Problem description:
All entries are to be transcribed exactly. Pictures are not part of the copy.

++++++++++

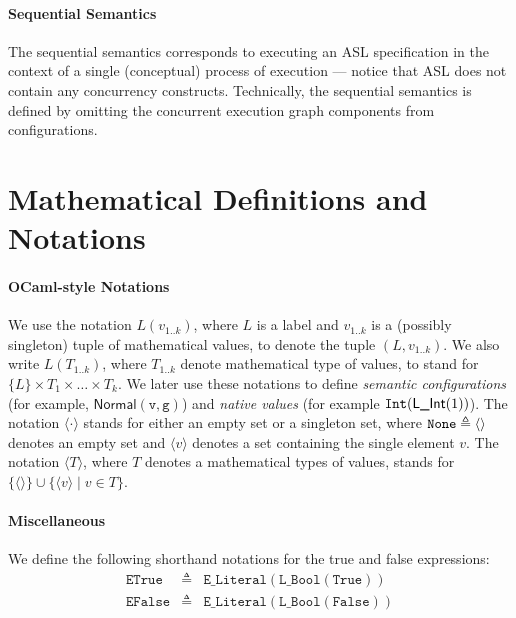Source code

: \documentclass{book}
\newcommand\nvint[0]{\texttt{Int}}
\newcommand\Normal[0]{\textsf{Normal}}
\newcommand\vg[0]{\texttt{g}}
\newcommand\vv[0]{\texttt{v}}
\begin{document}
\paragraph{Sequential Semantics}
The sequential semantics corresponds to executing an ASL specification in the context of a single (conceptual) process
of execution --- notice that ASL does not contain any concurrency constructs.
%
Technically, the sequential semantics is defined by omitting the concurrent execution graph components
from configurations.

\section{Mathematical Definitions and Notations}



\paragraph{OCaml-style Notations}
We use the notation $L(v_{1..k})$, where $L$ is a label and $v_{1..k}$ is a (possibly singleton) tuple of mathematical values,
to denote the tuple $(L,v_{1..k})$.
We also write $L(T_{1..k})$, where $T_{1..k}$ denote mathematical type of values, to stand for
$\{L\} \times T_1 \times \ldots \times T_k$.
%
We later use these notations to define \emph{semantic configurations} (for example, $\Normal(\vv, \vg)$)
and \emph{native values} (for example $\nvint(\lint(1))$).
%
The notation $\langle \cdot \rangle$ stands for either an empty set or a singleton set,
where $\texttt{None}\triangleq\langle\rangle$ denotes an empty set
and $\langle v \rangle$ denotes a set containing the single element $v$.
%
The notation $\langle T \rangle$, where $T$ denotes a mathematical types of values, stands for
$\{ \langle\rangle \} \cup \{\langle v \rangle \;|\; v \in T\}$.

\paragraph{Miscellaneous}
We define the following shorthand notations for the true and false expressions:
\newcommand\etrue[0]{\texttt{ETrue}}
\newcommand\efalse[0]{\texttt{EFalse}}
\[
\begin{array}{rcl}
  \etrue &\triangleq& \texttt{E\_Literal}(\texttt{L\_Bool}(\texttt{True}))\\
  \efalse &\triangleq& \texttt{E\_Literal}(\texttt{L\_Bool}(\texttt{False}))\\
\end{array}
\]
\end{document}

++++++++++

Solution to the exercise:
Source code

: \documentclass{book}
\newcommand\nvint[0]{\texttt{Int}}
\newcommand\Normal[0]{\textsf{Normal}}
\newcommand\vg[0]{\texttt{g}}
\newcommand\vv[0]{\texttt{v}}
\begin{document}
\paragraph{Sequential Semantics}
The sequential semantics corresponds to executing an ASL specification in the context of a single (conceptual) process
of execution --- notice that ASL does not contain any concurrency constructs.
%
Technically, the sequential semantics is defined by omitting the concurrent execution graph components
from configurations.

\section{Mathematical Definitions and Notations}



\paragraph{OCaml-style Notations}
We use the notation $L(v_{1..k})$, where $L$ is a label and $v_{1..k}$ is a (possibly singleton) tuple of mathematical values,
to denote the tuple $(L,v_{1..k})$.
We also write $L(T_{1..k})$, where $T_{1..k}$ denote mathematical type of values, to stand for
$\{L\} \times T_1 \times \ldots \times T_k$.
%
We later use these notations to define \emph{semantic configurations} (for example, $\Normal(\vv, \vg)$)
and \emph{native values} (for example $\nvint(\lint(1))$).
%
The notation $\langle \cdot \rangle$ stands for either an empty set or a singleton set,
where $\texttt{None}\triangleq\langle\rangle$ denotes an empty set
and $\langle v \rangle$ denotes a set containing the single element $v$.
%
The notation $\langle T \rangle$, where $T$ denotes a mathematical types of values, stands for
$\{ \langle\rangle \} \cup \{\langle v \rangle \;|\; v \in T\}$.

\paragraph{Miscellaneous}
We define the following shorthand notations for the true and false expressions:
\newcommand\etrue[0]{\texttt{ETrue}}
\newcommand\efalse[0]{\texttt{EFalse}}
\[
\begin{array}{rcl}
  \etrue &\triangleq& \texttt{E\_Literal}(\texttt{L\_Bool}(\texttt{True}))\\
  \efalse &\triangleq& \texttt{E\_Literal}(\texttt{L\_Bool}(\texttt{False}))\\
\end{array}
\]
\end{document}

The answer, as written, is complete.